> _REQUIRED WORK_
Could you copy every line of the data that contains the word "arraybackslash"?

> _DATA SECTION_
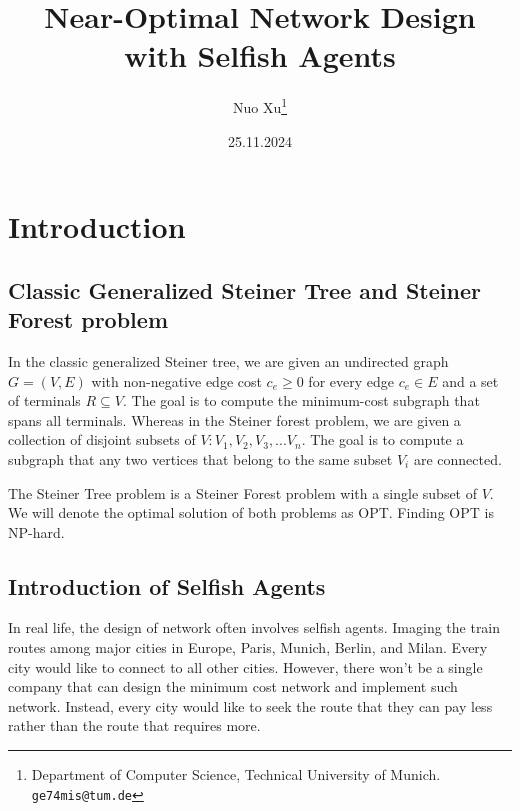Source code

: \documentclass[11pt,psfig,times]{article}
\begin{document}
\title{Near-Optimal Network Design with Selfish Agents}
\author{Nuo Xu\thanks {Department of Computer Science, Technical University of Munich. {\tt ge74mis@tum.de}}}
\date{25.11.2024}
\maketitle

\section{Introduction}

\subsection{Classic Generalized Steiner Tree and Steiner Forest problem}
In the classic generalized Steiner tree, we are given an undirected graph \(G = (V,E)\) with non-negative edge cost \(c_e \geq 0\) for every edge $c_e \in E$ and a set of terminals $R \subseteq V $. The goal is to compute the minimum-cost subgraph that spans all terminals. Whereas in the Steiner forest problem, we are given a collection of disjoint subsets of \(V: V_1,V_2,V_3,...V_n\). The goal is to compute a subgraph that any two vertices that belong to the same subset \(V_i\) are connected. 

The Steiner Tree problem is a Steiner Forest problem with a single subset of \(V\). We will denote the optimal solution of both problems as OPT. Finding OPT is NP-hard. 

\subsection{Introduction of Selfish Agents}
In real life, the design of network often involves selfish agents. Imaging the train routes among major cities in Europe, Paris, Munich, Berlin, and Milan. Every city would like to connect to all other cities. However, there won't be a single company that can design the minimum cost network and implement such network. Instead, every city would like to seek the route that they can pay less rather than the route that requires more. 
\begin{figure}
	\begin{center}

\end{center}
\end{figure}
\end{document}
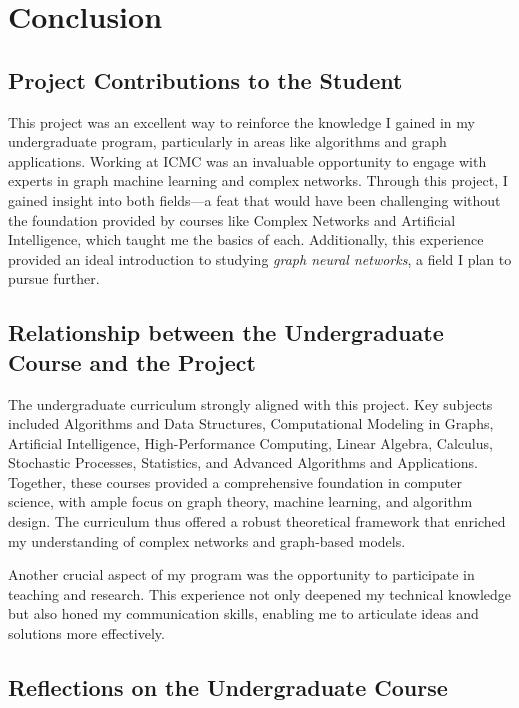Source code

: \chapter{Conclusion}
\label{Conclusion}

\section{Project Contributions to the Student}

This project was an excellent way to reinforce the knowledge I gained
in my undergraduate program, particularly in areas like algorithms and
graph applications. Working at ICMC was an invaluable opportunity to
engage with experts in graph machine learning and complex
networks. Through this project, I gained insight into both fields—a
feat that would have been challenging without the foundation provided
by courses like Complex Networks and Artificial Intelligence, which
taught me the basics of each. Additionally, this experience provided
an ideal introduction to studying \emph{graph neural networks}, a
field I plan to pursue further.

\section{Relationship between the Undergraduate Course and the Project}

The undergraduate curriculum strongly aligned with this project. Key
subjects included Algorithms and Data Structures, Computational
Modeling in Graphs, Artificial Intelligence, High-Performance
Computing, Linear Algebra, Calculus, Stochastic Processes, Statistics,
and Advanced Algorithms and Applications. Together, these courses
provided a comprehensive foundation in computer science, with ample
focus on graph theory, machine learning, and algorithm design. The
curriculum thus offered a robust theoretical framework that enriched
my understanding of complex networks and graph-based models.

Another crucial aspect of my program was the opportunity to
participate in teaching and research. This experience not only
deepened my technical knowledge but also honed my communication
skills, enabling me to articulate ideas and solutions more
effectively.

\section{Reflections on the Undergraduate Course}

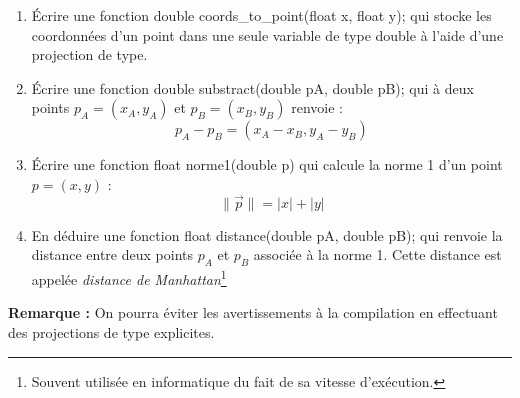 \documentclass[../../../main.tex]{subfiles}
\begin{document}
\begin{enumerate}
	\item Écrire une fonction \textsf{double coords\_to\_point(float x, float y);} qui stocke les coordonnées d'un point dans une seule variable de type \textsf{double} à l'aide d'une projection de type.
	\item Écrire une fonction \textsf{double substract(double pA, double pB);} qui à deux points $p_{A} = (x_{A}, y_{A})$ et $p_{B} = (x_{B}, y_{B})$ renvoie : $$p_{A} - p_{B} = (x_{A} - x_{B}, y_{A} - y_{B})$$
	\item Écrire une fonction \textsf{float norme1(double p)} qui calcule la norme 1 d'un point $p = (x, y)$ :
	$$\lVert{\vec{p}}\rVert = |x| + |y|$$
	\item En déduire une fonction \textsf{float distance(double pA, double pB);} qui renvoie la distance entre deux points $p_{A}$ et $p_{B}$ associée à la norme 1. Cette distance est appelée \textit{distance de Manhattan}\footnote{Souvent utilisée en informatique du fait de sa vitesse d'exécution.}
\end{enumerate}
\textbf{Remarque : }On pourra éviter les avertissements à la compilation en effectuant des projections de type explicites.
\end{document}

* * *

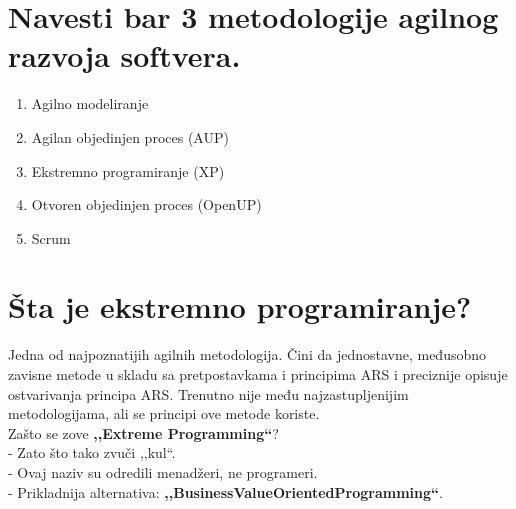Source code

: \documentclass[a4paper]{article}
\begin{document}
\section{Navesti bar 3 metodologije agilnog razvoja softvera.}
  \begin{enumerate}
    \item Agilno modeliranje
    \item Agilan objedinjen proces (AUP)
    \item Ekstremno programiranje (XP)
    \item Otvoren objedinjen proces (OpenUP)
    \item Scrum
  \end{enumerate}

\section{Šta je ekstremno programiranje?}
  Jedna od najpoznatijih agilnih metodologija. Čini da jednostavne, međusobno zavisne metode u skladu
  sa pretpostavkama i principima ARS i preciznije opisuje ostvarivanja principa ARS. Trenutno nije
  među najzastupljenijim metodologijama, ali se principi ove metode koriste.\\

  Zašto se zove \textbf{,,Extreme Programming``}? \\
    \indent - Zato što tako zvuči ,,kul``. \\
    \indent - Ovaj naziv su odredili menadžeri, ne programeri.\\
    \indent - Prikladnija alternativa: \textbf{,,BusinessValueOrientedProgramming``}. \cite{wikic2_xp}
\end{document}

==

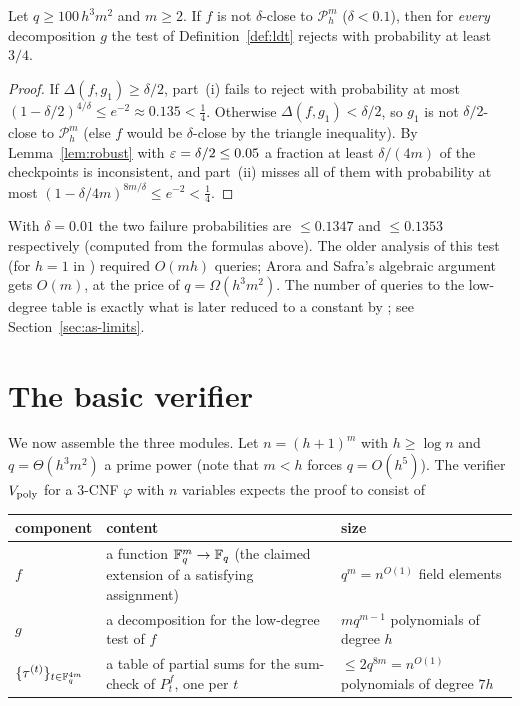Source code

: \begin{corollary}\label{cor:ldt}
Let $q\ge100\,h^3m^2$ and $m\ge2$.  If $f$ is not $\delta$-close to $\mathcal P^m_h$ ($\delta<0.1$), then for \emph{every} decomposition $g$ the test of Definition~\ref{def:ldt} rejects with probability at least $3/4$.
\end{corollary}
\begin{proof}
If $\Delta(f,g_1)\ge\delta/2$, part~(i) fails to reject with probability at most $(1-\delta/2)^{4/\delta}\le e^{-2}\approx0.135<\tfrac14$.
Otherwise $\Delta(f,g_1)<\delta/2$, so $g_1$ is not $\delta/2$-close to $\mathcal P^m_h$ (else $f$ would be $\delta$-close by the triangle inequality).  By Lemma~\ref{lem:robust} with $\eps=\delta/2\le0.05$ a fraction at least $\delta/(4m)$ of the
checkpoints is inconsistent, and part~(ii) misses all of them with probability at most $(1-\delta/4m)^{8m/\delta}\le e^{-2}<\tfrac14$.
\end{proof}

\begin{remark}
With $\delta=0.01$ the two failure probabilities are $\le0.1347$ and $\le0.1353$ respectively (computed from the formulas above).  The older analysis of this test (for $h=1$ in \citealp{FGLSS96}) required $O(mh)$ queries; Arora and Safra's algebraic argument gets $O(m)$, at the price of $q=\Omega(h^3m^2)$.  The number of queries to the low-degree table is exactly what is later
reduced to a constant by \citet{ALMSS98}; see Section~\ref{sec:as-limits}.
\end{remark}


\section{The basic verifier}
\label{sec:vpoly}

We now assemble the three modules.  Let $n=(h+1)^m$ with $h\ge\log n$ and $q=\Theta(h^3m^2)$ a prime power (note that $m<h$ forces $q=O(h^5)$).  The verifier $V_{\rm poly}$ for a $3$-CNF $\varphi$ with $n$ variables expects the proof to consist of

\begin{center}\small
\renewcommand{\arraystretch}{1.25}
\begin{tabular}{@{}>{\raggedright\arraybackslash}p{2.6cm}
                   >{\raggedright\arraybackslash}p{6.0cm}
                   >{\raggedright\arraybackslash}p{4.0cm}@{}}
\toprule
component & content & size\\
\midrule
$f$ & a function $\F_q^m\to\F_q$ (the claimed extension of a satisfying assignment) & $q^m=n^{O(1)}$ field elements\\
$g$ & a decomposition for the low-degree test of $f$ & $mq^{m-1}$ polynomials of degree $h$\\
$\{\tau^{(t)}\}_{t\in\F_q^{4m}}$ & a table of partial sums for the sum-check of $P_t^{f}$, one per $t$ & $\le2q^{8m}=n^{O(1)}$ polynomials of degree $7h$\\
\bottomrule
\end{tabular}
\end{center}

> _ANSWER TO THIS EXERCISE_
\begin{tabular}{@{}>{\raggedright\arraybackslash}p{2.6cm}
                   >{\raggedright\arraybackslash}p{6.0cm}
                   >{\raggedright\arraybackslash}p{4.0cm}@{}}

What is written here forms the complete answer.